1

Thank you all in advance for all your patience and kindness. I am new to docker and have trouble utilizing it to achieve my task. Please kindly let me know if I posted anything incorrectly instead of down voting.

I am working on a crawler project and trying to use docker + selenium + multiple proxies. Here is my ideal work flow: There is one machine containing multiple containers, one spider(selenium) script runs in one container, and each script will finish "fetch and render website -> extract information -> update local database" process.

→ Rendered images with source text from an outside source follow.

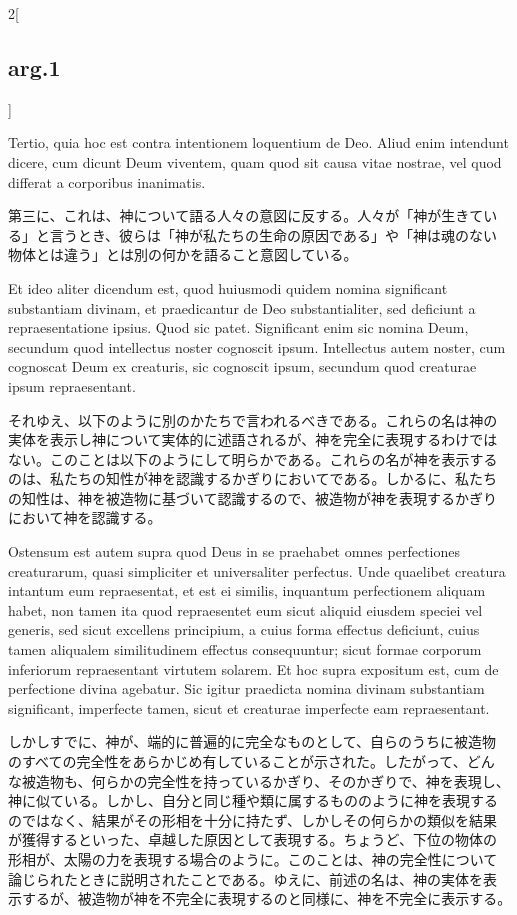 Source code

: \documentclass[paper=a4paper,fontsize=10pt,jafontsize=9pt,titlepage]{jlreq}
\begin{document}
\begin{paracol}{2}[\subsection{arg.1}]
\switchcolumn*

Tertio, quia hoc est contra intentionem loquentium de Deo. Aliud enim
intendunt dicere, cum dicunt Deum viventem, quam quod sit causa vitae
nostrae, vel quod differat a corporibus inanimatis.

\switchcolumn

第三に、これは、神について語る人々の意図に反する。人々が「神が生きてい
る」と言うとき、彼らは「神が私たちの生命の原因である」や「神は魂のない
物体とは違う」とは別の何かを語ること意図している。

\switchcolumn*

Et ideo aliter dicendum est, quod huiusmodi quidem nomina significant
substantiam divinam, et praedicantur de Deo substantialiter, sed
deficiunt a repraesentatione ipsius. Quod sic patet. Significant enim
sic nomina Deum, secundum quod intellectus noster cognoscit
ipsum. Intellectus autem noster, cum cognoscat Deum ex creaturis, sic
cognoscit ipsum, secundum quod creaturae ipsum repraesentant.

\switchcolumn

それゆえ、以下のように別のかたちで言われるべきである。これらの名は神の
実体を表示し神について実体的に述語されるが、神を完全に表現するわけでは
ない。このことは以下のようにして明らかである。これらの名が神を表示する
のは、私たちの知性が神を認識するかぎりにおいてである。しかるに、私たち
の知性は、神を被造物に基づいて認識するので、被造物が神を表現するかぎり
において神を認識する。

\switchcolumn*

Ostensum est autem supra quod Deus in se praehabet omnes perfectiones
creaturarum, quasi simpliciter et universaliter perfectus. Unde
quaelibet creatura intantum eum repraesentat, et est ei similis,
inquantum perfectionem aliquam habet, non tamen ita quod repraesentet
eum sicut aliquid eiusdem speciei vel generis, sed sicut excellens
principium, a cuius forma effectus deficiunt, cuius tamen aliqualem
similitudinem effectus consequuntur; sicut formae corporum inferiorum
repraesentant virtutem solarem. Et hoc supra expositum est, cum de
perfectione divina agebatur. Sic igitur praedicta nomina divinam
substantiam significant, imperfecte tamen, sicut et creaturae
imperfecte eam repraesentant.

\switchcolumn

しかしすでに、神が、端的に普遍的に完全なものとして、自らのうちに被造物
のすべての完全性をあらかじめ有していることが示された。したがって、どん
な被造物も、何らかの完全性を持っているかぎり、そのかぎりで、神を表現し、
神に似ている。しかし、自分と同じ種や類に属するもののように神を表現する
のではなく、結果がその形相を十分に持たず、しかしその何らかの類似を結果
が獲得するといった、卓越した原因として表現する。ちょうど、下位の物体の
形相が、太陽の力を表現する場合のように。このことは、神の完全性について
論じられたときに説明されたことである。ゆえに、前述の名は、神の実体を表
示するが、被造物が神を不完全に表現するのと同様に、神を不完全に表示する。


\end{paracol}
\end{document}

I know how to change proxy in selenium in local. Here is part of my script:

def get_driver():
    driver = getattr(threadLocal, 'driver', None)
    if driver is None:
        chromeOptions = webdriver.ChromeOptions()
        chromeOptions.add_argument("--headless")
        chromeOptions.add_argument('--proxy-server=http://pubproxy.com/api/proxy?format=txt')
        prefs = {
            "profile.managed_default_content_settings.images": 2,
            'disk-cache-size': 4096,
            'permissions.default.stylesheet': 2
        }
        chromeOptions.add_experimental_option('prefs', prefs)
        driver = webdriver.Chrome(chrome_options=chromeOptions)
        setattr(threadLocal, "driver", driver)
    return driver

I am able to finish "fetch and render website -> extract information -> update local database" process with proxy in local but I am not sure whether I can deploy it on multiple docker containers.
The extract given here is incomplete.